COMMENTARY: China Rolls out the Welcome Mat to Foreign Financial Services Firms
One might easily think that amid all the tensions of the trade and technology war, no progress is being made in China's reform and opening up to foreign companies. But a surprising amount is going on.
China's economic growth is slowing and debt levels preclude a big government stimulus measure. Instead, in addition to cutting taxes and streamlining regulations, Beijing is speeding up some of its reforms.
The latest case in point and a big one: financial services. A pair of announcements in the past week by the State Council, the country's top administrative body, clarified the extent to which the banking, securities and insurance sectors are being invited in from abroad.
In a long awaited move, limits on foreign ownership will be scrapped, which means financial companies like Citigroup (NYSE: C) and privately held Vanguard have a green light to enter China and set up wholly owned firms or to seize full control of their joint ventures in banking, insurance, fund management and securities before the end of 2020.
The rollout begins in January for mutual fund, securities and futures firms.
The opening of financial services is part of the pending agreement made between the U.S. and China that Presidents Donald Trump and Xi Jinping hope to sign at an economic summit next month. But the Chinese made a point of saying this opening was long planned and is not a trade war concession.

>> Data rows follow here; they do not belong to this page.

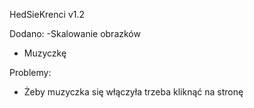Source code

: 
HedSieKrenci v1.2

Dodano:
 -Skalowanie obrazków

- Muzyczkę

Problemy:
- Żeby muzyczka się włączyła trzeba kliknąć na stronę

"It is undeniable that China has been under certain pressure to open up its capital market to the outside world, but it would be short-sighted to consider an accelerated opening-up as a compromise," the Communist Party organ Global Times said in an editorial Wednesday.
Taking note of China's slower growth after three decades of breakneck development, the GT said: "Now it is time for the domestic market to face competition from mature overseas markets more directly. As such, intensifying the opening-up of the financial sector is of great significance to China's financial system."
Indeed, the opening figures to solve some of the most intractable problems now plaguing China's economy. The opening "alleviates financial constraints and upgrades the financing structure of Chinese enterprises," according to a commentary from Beijing's Central University of Finance and Economics that was published by the East Asia Forum.
It called the move critical to building a modern financial system in China and urged Beijing to also devise "a more competitive tax policy framework and a more transparent regulatory regime" to guarantee the success of the financial sector opening.
Foreign Firms Prepare to Dive In
Some Western companies, meanwhile, are waiting to dive in. Reuters and Bloomberg have reported that New York-based Citigroup is planning a wholly owned securities business in China, where it established the first American bank in China in 1902.
Up to now, foreign banks could own up to 51 percent of their Chinese operations, which meant forming a joint venture or other arrangement. Now they will be able to simultaneously set up wholly owned foreign subsidiaries and branches of their international banks. Their service scope will be expanded to allow nearly the same offerings as their Chinese counterparts.
Bank of America (NYSE: BAC), JPMorgan Chase (NYSE: JPM) and Morgan Stanley (NYSE: MS) are among the big U.S. banking firms already established in China, and they will be free to compete on their own with Chinese behemoths such as ICBC (HKEX: 1398), China Construction Bank (HKEX: 0939) and Agricultural Bank of China (HKEX: 1288) – the three largest banks in the world.
The securities deregulation will be effective Dec. 1, 2020, and Citi will be among the first foreign banks to set up a wholly owned securities firm in China if its plan materializes, Reuters reported. The Chinese Securities Regulatory Commission said it expects to start accepting applications in the second quarter of next year for securities business licenses.
Media reports previously have said that among insurance companies, Prudential (NYSE: PRU), Italy's Generali (MI: G) and Hong Kong-based AIA Group (HKEX: 1299) are negotiating with Chinese authorities to jump in to compete with the likes of Ping'an (OTC: PNGAY) and China Pacific (HKEX: 2601).
Financial services companies have long waited for this moment. In a report last month, a Chinese think tank projected that the nation's consumer finance sector will grow rapidly for at least the next five years. The National Institution for Finance and Development noted that "the acquisition rate of consumer finance services in China is relatively low, as nearly 40 percent of adults had never had access to these services (as of) 2017."
With China's middle class rising fast and growing in financial sophistication, the time seems ripe.
If the authorities in Beijing are serious about the need to create competition in this sector to boost the economy, they won't dither in writing the implementing regulations. That's a common hang-up after laws are passed in China, and foreign companies sometimes must wait years after the initial laws are released before they can actually do business.